+++ RECORDS SHOWN +++
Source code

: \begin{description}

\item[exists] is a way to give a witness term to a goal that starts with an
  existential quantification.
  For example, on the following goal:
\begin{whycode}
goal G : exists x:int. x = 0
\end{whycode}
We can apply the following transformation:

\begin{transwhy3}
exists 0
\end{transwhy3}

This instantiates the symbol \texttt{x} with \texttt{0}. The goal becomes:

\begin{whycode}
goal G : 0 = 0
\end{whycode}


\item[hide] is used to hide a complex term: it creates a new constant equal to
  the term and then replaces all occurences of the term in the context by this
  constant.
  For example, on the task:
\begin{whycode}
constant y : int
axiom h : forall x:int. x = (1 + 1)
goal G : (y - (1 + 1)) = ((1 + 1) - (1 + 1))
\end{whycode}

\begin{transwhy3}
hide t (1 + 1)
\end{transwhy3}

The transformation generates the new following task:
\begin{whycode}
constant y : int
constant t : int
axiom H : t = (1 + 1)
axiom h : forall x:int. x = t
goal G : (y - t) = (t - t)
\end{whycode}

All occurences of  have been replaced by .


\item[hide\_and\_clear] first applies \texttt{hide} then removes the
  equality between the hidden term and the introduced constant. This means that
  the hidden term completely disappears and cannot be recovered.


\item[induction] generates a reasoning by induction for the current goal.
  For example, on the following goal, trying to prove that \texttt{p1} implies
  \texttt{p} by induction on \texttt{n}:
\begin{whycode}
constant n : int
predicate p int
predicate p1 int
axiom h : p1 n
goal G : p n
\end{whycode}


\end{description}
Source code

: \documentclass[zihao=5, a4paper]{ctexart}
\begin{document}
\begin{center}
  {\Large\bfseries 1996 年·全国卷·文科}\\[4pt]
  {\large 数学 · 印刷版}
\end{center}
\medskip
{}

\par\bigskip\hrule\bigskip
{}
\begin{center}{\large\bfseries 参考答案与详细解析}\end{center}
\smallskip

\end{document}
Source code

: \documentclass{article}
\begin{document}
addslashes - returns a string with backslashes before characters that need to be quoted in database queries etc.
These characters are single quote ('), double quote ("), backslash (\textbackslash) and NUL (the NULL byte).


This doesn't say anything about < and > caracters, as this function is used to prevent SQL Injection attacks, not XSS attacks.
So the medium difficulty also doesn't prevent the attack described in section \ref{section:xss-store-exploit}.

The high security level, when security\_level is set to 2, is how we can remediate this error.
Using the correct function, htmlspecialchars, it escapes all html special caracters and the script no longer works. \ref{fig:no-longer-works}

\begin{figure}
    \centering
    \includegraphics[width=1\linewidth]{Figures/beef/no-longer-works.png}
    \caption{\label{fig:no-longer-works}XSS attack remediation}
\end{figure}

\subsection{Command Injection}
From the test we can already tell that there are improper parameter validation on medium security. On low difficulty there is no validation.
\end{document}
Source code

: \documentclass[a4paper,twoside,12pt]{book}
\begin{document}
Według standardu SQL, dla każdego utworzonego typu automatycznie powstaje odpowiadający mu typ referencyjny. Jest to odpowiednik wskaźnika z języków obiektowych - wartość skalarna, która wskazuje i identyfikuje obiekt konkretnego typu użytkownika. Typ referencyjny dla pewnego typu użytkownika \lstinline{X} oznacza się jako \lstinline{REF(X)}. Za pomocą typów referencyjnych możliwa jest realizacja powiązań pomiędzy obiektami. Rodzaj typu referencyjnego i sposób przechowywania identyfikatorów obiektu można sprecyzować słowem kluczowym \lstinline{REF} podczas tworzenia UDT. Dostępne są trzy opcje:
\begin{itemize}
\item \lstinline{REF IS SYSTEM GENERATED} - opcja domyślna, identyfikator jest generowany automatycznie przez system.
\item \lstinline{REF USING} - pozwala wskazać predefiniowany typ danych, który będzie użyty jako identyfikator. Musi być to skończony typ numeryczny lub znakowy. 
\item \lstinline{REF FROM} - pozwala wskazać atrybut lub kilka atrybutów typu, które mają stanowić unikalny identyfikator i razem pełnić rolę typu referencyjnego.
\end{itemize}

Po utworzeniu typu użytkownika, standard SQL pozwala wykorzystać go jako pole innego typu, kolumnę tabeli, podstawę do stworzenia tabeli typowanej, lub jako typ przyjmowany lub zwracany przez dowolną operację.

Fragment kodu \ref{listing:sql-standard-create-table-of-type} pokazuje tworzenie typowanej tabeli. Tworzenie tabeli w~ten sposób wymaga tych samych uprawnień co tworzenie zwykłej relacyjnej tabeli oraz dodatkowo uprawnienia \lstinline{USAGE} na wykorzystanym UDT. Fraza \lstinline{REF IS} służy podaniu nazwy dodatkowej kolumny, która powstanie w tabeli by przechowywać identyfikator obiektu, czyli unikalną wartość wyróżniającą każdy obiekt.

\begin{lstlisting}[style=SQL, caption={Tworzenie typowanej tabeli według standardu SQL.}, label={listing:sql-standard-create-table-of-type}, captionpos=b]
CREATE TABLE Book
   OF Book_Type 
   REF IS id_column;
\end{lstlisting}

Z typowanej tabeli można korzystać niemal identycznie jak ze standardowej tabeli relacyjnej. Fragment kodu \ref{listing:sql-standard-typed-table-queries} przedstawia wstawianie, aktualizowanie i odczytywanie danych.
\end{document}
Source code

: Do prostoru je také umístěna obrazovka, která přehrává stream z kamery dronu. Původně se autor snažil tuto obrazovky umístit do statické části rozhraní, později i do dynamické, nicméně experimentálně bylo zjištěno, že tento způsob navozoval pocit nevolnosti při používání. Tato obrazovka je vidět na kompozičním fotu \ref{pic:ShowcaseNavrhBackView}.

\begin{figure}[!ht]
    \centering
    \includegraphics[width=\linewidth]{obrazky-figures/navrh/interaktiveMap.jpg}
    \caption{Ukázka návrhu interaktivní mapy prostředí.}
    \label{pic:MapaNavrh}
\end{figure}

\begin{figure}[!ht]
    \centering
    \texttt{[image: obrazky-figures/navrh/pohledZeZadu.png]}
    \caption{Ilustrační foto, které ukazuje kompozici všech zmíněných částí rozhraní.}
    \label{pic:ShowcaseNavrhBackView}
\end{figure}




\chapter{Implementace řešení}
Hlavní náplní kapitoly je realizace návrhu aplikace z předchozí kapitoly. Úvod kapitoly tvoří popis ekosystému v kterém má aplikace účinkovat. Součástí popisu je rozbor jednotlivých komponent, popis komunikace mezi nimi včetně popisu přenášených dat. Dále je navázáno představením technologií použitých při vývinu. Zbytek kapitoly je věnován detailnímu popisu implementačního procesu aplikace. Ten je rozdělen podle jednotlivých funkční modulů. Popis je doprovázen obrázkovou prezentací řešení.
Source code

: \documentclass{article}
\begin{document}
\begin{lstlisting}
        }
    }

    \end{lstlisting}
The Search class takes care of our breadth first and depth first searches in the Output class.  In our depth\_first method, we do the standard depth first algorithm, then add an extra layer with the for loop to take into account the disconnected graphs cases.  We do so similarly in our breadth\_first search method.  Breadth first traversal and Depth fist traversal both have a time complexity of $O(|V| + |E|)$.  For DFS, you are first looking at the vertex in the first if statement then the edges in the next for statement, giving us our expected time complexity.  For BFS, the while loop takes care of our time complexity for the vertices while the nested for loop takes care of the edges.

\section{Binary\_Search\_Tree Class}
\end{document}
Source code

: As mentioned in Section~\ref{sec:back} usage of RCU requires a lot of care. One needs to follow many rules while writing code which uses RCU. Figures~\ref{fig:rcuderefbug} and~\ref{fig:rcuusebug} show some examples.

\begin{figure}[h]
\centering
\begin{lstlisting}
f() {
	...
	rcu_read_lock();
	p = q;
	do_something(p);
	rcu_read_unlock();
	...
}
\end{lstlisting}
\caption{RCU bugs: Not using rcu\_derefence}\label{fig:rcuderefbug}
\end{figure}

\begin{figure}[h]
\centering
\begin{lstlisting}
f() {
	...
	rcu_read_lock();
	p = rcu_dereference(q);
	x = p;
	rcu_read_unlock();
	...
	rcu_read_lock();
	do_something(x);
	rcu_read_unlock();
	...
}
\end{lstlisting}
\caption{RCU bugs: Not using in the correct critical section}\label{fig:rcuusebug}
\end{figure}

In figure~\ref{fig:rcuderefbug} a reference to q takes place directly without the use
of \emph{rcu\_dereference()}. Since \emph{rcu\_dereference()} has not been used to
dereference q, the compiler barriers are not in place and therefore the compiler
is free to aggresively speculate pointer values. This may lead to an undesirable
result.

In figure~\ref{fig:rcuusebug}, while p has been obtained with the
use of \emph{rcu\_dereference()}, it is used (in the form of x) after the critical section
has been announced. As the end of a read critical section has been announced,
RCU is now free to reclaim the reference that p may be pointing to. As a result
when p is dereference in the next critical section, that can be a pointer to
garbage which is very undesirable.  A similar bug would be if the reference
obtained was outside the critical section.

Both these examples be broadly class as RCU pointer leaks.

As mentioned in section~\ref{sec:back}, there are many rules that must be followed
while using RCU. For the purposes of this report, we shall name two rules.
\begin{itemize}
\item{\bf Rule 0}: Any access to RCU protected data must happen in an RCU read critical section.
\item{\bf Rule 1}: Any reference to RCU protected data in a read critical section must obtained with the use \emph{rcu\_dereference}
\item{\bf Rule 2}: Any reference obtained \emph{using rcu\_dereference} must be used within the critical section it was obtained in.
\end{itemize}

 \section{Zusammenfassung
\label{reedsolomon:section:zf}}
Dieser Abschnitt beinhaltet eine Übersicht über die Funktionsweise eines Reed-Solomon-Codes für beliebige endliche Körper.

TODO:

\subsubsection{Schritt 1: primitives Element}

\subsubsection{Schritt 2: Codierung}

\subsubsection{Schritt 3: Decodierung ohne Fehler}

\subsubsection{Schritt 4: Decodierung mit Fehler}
+++
▸ PROBLEM DESCRIPTION
Reproduce all lines from the records above that include the word "generates".

▸ EXERCISE RESPONSE
The transformation generates the new following task:
\item[induction] generates a reasoning by induction for the current goal.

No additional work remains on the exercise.